─── RECORDED DATA ───

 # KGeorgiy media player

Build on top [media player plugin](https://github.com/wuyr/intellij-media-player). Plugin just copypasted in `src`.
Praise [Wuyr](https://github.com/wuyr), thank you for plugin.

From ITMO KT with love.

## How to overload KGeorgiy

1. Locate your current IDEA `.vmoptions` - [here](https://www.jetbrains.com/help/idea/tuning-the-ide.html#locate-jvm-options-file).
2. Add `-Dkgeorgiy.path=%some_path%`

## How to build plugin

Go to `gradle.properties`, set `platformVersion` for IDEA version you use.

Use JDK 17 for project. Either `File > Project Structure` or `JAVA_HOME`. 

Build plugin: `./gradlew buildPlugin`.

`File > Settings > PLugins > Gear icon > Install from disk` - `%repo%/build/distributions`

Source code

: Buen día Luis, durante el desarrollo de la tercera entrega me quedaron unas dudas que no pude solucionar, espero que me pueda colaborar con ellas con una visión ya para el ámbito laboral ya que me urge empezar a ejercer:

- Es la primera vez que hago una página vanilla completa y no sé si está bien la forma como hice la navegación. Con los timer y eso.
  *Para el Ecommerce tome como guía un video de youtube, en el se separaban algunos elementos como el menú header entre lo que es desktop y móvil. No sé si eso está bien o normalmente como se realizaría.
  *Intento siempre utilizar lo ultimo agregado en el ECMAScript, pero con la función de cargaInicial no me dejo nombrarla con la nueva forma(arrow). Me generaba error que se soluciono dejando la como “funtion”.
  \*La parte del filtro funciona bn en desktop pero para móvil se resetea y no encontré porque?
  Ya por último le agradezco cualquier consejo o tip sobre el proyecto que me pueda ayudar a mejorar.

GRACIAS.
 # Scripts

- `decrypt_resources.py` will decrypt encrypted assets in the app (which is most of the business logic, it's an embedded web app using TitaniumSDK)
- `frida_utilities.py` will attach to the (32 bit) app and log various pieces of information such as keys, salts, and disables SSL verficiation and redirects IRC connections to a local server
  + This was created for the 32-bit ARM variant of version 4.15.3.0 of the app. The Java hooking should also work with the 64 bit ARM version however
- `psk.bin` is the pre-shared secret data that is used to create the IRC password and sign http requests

───

| AIM OF THE EXERCISE |
Every record must appear in the answer exactly as it appears above.

| REPLY |
 # KGeorgiy media player

Build on top [media player plugin](https://github.com/wuyr/intellij-media-player). Plugin just copypasted in `src`.
Praise [Wuyr](https://github.com/wuyr), thank you for plugin.

From ITMO KT with love.

## How to overload KGeorgiy

1. Locate your current IDEA `.vmoptions` - [here](https://www.jetbrains.com/help/idea/tuning-the-ide.html#locate-jvm-options-file).
2. Add `-Dkgeorgiy.path=%some_path%`

## How to build plugin

Go to `gradle.properties`, set `platformVersion` for IDEA version you use.

Use JDK 17 for project. Either `File > Project Structure` or `JAVA_HOME`. 

Build plugin: `./gradlew buildPlugin`.

`File > Settings > PLugins > Gear icon > Install from disk` - `%repo%/build/distributions`

Source code

: Buen día Luis, durante el desarrollo de la tercera entrega me quedaron unas dudas que no pude solucionar, espero que me pueda colaborar con ellas con una visión ya para el ámbito laboral ya que me urge empezar a ejercer:

- Es la primera vez que hago una página vanilla completa y no sé si está bien la forma como hice la navegación. Con los timer y eso.
  *Para el Ecommerce tome como guía un video de youtube, en el se separaban algunos elementos como el menú header entre lo que es desktop y móvil. No sé si eso está bien o normalmente como se realizaría.
  *Intento siempre utilizar lo ultimo agregado en el ECMAScript, pero con la función de cargaInicial no me dejo nombrarla con la nueva forma(arrow). Me generaba error que se soluciono dejando la como “funtion”.
  \*La parte del filtro funciona bn en desktop pero para móvil se resetea y no encontré porque?
  Ya por último le agradezco cualquier consejo o tip sobre el proyecto que me pueda ayudar a mejorar.

GRACIAS.
 # Scripts

- `decrypt_resources.py` will decrypt encrypted assets in the app (which is most of the business logic, it's an embedded web app using TitaniumSDK)
- `frida_utilities.py` will attach to the (32 bit) app and log various pieces of information such as keys, salts, and disables SSL verficiation and redirects IRC connections to a local server
  + This was created for the 32-bit ARM variant of version 4.15.3.0 of the app. The Java hooking should also work with the 64 bit ARM version however
- `psk.bin` is the pre-shared secret data that is used to create the IRC password and sign http requests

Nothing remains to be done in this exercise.